Larry Grypp, President of the Goering Center
Sometimes the truth hurts. But what can hurt even more is the fear that it might.
This is especially true when a family business founder or owner begins contemplating inviting their child to join the family enterprise – or perhaps be the leadership successor.
For all the content and guidance and even anecdotal case studies we can offer to family businesses at the Goering Center about the value of having clarity around next-generation succession, we have come to appreciate that for many families these conversations are hard – or imagined to be hard – to the point where they are avoided.

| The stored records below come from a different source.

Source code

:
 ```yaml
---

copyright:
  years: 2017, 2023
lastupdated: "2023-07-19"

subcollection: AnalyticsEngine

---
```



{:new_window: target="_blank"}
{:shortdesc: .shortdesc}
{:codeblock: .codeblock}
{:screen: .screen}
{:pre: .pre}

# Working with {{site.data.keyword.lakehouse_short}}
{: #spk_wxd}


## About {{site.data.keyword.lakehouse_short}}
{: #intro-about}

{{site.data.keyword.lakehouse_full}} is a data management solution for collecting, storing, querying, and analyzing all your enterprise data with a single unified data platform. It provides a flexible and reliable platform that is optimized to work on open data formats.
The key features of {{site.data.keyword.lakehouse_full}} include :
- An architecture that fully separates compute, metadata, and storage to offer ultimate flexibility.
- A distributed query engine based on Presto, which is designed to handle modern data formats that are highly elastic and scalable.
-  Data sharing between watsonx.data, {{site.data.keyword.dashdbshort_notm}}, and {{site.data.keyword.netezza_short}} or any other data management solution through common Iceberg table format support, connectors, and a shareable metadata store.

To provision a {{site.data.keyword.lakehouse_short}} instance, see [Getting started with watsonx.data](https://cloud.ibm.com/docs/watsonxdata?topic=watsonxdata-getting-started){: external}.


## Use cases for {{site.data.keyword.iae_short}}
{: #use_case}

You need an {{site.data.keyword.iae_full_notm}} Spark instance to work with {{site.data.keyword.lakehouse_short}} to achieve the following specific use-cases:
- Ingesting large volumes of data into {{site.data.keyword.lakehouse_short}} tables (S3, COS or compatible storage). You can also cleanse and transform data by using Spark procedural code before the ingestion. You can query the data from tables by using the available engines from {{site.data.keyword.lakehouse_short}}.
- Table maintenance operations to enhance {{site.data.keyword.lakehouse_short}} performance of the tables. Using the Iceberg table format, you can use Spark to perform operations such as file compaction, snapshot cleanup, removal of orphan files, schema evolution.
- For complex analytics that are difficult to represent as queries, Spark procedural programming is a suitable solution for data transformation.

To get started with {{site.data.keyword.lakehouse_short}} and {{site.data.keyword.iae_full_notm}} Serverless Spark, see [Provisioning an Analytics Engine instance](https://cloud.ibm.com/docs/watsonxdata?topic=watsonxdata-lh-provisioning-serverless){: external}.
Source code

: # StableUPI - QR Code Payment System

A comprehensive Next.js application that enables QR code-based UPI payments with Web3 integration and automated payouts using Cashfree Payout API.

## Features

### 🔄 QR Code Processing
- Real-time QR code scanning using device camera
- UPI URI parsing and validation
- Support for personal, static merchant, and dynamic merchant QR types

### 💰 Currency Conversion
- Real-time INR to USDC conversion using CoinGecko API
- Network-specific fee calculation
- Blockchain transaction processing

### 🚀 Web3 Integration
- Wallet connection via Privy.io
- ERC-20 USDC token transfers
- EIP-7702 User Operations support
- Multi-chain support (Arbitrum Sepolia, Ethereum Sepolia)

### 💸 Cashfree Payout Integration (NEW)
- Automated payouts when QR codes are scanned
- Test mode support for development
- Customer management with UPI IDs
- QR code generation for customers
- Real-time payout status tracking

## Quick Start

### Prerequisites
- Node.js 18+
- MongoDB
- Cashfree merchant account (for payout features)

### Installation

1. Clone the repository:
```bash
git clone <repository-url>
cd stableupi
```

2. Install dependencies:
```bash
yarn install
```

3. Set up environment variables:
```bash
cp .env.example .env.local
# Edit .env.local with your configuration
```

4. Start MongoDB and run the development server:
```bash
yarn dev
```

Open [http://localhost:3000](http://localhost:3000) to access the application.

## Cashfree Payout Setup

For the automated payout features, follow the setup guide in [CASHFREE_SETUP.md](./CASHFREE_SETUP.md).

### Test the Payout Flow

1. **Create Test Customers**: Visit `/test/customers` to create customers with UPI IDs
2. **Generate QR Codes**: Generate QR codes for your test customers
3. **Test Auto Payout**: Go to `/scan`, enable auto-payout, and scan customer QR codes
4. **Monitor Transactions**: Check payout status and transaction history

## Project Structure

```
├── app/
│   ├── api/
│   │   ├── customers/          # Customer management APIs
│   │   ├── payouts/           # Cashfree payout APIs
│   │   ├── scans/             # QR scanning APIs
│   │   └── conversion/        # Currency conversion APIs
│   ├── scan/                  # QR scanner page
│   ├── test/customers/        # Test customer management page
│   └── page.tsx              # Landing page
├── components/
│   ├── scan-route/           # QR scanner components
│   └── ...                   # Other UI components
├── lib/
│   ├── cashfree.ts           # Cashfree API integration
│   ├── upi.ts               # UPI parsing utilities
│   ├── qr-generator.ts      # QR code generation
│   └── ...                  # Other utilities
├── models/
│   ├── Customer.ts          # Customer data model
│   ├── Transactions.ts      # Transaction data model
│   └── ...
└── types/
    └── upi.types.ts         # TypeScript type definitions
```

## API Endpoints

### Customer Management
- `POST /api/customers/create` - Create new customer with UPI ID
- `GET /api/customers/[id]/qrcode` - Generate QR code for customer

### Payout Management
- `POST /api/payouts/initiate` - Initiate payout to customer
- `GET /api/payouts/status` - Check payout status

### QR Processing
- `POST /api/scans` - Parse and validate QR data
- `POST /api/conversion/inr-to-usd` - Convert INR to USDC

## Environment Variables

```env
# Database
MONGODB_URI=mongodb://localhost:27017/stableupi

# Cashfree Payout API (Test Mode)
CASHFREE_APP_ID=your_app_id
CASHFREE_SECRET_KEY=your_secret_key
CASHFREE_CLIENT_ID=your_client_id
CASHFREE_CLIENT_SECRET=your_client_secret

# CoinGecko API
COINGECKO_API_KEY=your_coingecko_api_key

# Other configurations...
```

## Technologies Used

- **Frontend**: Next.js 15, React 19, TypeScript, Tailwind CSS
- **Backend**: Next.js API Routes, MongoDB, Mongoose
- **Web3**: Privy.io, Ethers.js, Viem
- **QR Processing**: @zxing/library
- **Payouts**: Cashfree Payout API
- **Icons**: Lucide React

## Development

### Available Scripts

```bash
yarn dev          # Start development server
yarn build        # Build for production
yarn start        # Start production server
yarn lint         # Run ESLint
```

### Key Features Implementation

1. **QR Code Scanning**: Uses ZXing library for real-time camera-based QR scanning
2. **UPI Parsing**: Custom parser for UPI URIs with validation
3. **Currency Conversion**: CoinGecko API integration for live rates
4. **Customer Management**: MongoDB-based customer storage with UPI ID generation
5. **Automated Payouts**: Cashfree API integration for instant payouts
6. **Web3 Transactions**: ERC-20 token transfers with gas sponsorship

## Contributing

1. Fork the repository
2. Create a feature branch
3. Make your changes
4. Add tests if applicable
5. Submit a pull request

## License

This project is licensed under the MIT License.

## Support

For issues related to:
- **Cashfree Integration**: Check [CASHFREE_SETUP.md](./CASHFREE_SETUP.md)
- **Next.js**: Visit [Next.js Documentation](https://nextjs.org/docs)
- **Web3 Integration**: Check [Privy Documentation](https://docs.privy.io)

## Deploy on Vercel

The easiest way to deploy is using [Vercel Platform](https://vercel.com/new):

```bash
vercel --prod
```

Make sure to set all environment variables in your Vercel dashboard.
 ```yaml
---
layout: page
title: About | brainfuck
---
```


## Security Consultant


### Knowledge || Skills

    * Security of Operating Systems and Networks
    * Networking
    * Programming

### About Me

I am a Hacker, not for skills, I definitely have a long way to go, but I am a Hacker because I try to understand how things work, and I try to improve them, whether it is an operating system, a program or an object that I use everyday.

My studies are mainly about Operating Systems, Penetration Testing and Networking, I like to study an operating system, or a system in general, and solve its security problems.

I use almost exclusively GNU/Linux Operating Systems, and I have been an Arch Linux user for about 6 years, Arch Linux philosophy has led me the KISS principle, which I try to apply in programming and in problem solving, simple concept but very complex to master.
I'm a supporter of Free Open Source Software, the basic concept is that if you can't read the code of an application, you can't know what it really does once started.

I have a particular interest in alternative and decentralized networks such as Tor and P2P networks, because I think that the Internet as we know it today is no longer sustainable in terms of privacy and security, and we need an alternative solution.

Why is that? In our experience, it’s because there seems to be so much at stake for both parties – and much of that is unsaid or imagined. If my parent asks if I want to be in the family business, does that mean they expect that of me? What if I say “yes,” but I realize they have serious reservations about it? If as the next generation I ask them, am I putting them in a bad spot or seeming pushy? Even if the answer is “yes,” is that the final answer or are there other conditions (and difficult choices and learnings) that might come with that? You can see the swirl of sentiments and hidden anxieties that this question can stir up on both generations.
In some cases, it may not be avoidance so much as either party just takes it for granted the other person “just knows.”
The consequence of that avoidance is enormous. Much more than a hard truth, not having the conversation can endanger legacy, squander family wealth and be a wordless wedge in family harmony. We recommend that a family business have a charter, and that charter ought to lay out the considerations or standards for family employment and promotions – but the first step in that process is clarity around intent.
Questions lead to clarity and clarity leads to commitment – in that order. Pushing through whatever awkwardness, casualness or fear stands in our way, having the dialogue early can clear the path for all family members to commit to the next steps.